HOME TRUTH
WINTER 2019

 

Welcome to the WINTER edition of HOME TRUTH summarising Brisbane’s prime housing markets.

In this edition beyond the usual market narrative we ask how it is banks are able to get away with charging a 200% – 300% premium over the RBA’s benchmark interest rate in an OECD world where around 20% represents the norm...

Firstly though as always…

YOUR 10 SECOND MARKET ACTIVITY SUMMARY

~ Inquiry – Moderate
~ On Show Attendances – Moderate to High
~ Listing Activity – Very Low
~ Negotiating Activity – Moderate to High
~ Conversion Index – Low to Moderate
~ Auction Success Rate – Low to Moderate
~ Disparity Index* - High 15%

*The Disparity Index is the percentage difference between what buyers and sellers think the same property is worth

THE MARKET IN GREATER DETAIL

HOME FRONT OVERVIEW

With the spectre of the deconstruction of negative gearing safely behind us, the Banking Royal Commission having ended on a predictable whimper with banks being thoroughly flogged with a feather, and with that other market villain APRA now that the scope of the disaster from their unheralded and inane intervention in the market so well documented they’ve become an embarrassment to the government that commissioned them having been told to lay low for a while until things cool down, the way ahead for the residential property market seems clearer of man made obstacles than it has for some time.

Certainly rising interest rates are not a threat to the market anytime soon, this because they will continue to go the other way, though true to RBA form probably still belatedly and at a slower rate than they should because someone in there either believes Australians still can’t be trusted with 0% interest rates or they don’t wish to bear the ignominy of publicly accepting that their repeated warnings that the next movement in interest rates would most likely be up was far removed from reality (and flew in the face of an Everest size mountain of evidence at home and abroad to the contrary).

The removal of all the hand crafted impediments to the market you would think should quickly engender a solid market recovery or in Brisbane’s case an immediate one in the form of a resumption of the cyclical post southern capitals boom catch-up that was so rudely interrupted by the curved balls noted above.

In an ideal world that would be the case but real estate like so many forms of investment is very sentiment driven which is why it tends to always overreach when rising and cooling post booms as evidenced in Sydney and Melbourne recently.

That said, pure fundaments should dictate a resumption of the cyclical Great Northern Migration as we like to call it.

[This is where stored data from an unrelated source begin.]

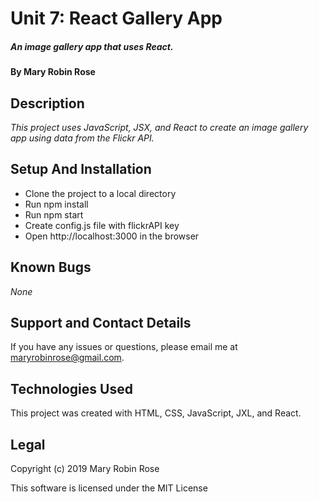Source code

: # Unit 7: React Gallery App

##### _An image gallery app that uses React._

#### By **Mary Robin Rose**

## Description

_This project uses JavaScript, JSX, and React to create an image gallery app  using data from the Flickr API._

## Setup And Installation

* Clone the project to a local directory
* Run npm install
* Run npm start
* Create config.js file with flickrAPI key
* Open http://localhost:3000 in the browser

## Known Bugs

_None_

## Support and Contact Details

If you have any issues or questions, please email me at maryrobinrose@gmail.com.

## Technologies Used

This project was created with HTML, CSS, JavaScript, JXL, and React.

## Legal

Copyright (c) 2019 Mary Robin Rose

This software is licensed under the MIT License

It may be subdued at the start (though it also may not) but once it gets some traction, the sheer weight of the price disparity between our feeder markets of Sydney and Melbourne and ourselves should give it considerable momentum.

Regardless of where you stand politically, that we now have a majority government at the federal level will give some much needed stability to the market moving forward.

AUCTIONS

The temporary auction ‘curfew’ caused by the combination of last year’s man made market curve balls, given they have been largely removed or have eased, means it’s pretty much back to business as usual with the exception that until bank lending gets fully back to normal longer than usual lead up times to auction day will be the norm rather than the exception.

PROPERTY AROUND THE NATION

Starting at home, BRISBANE while still somewhat under the weather from the raft of politically motivated interventions that proved so damaging to all markets around the nation is clearly on the mend and fundamentally given it has not yet enjoyed the full fruits of the cyclical eastern capital city price rebalancing should recover faster and more assertively than most other capitals and certainly the big 2 in Sydney and Melbourne who are coming off booms where our own had only just started when things went off the rails last year when the politicos saw fit to try and manipulate markets for their own ends. Despite the ups and downs, Brisbane’s average house price continues to hold in the low $500,000’s with a slow firming bias.

SYDNEY understandably given it is at a different stage of the cycle is a different story having thus far eased some 15% or so from its highs and given the speed at which it has done that may indeed test the traditional 15% that is the usual lot for a post boom correction. Some are saying that it could settle a full 25% or more off its peak but fundamentally such an outcome is unlikely, indeed even a 20% broad correction would be greatly resisted by fiscal fundamentals of the market. The further slippage sees Sydney’s average price now just over $900,000 but with a continuing easing bias.

MELBOURNE in a belated lock step with Sydney continues its settling phase in the market which as previously touched on given it’s Chinese weighting could see it ease further before it finds bottom than Sydney though its strong predicted population growth may cushion the fall. Again, any settling of more than 20% from peak would be extraordinary, unlikely and unprecedented. Melbourne’s average house price today is just under $700,000 where it is currently exhibiting a relatively strong easing bias.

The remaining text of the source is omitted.